The area of Lui Kung Tin is sometimes mistakenly identified as Shek Kong because of the name of Shek Kong Village while the proper Shek Kong location is at Shek Kong Barracks and Shek Kong Airfield, west of Lui Kung Tin, across Sheung Tsuen and Lin Fa Tei.

==Name==
Lui Kung Tin is a Cantonese transcription of native writing 雷公田, which literally means thunder-god and paddy field. In Hong Kong, paddy field as place name was quite common as majority of villagers were growing rice for livelihood. For thunder, one etymological explanation is that the orographic precipitation by the height of Tai Mo Shan frequently gathers rainstorms accompanying with thunders.

==History==
On the western slope of Tai Mo Shan, the original Hakka village of Leung clan, in Cantonese 梁, of Lui Kung Tin was demolished around 1957 when military quarters of Shek Kong Village were built. Actually some villagers relocated themselves to Leung Uk Tsuen in Wang Toi Shan in 1940s and finally all relocated before the village demolished in 1950s.
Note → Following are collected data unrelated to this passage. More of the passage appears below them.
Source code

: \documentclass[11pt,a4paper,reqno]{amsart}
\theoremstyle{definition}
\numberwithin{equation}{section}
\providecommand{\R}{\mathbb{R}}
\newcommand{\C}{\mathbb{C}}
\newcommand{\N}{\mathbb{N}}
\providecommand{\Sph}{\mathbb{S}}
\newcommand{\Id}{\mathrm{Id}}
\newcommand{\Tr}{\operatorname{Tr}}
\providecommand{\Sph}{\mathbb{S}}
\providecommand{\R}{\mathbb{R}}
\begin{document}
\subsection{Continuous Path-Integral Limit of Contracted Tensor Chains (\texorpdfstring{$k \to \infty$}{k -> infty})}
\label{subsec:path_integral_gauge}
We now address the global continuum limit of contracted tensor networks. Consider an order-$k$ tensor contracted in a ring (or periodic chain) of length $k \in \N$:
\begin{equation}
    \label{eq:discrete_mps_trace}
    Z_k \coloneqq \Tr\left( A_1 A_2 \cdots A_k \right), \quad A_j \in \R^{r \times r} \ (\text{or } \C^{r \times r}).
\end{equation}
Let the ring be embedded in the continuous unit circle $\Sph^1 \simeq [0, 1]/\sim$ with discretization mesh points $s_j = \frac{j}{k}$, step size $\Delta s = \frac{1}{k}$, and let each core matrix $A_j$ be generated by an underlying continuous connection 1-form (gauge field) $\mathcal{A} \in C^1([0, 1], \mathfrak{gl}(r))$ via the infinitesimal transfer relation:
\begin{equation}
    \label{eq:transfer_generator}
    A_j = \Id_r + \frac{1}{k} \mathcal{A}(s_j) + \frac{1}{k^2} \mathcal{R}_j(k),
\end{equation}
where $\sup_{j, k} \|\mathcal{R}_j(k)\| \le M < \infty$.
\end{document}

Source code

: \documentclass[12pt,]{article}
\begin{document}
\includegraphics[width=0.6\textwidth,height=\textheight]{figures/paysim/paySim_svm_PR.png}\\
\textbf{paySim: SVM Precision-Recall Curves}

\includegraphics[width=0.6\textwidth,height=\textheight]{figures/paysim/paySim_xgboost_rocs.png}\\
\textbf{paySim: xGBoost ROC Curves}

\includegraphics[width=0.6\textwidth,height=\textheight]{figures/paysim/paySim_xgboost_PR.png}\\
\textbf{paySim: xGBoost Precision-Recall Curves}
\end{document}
Meanwhile a new non-indigenous villages Lui Kung Tin was formed by different clans which finally became a member of Pat Heung Rural Committee in 1991.

==Transportation==
The Kap Lung Ancient Trail () was historically the main route taken by farmers in the vicinity of Pat Heung, Shek Kong and Lui Kung Tin for selling their produce in the markets in Tsuen Wan.

Route Twisk, connecting Sheung Tsuen and Tsuen Wan, is the major access to the area.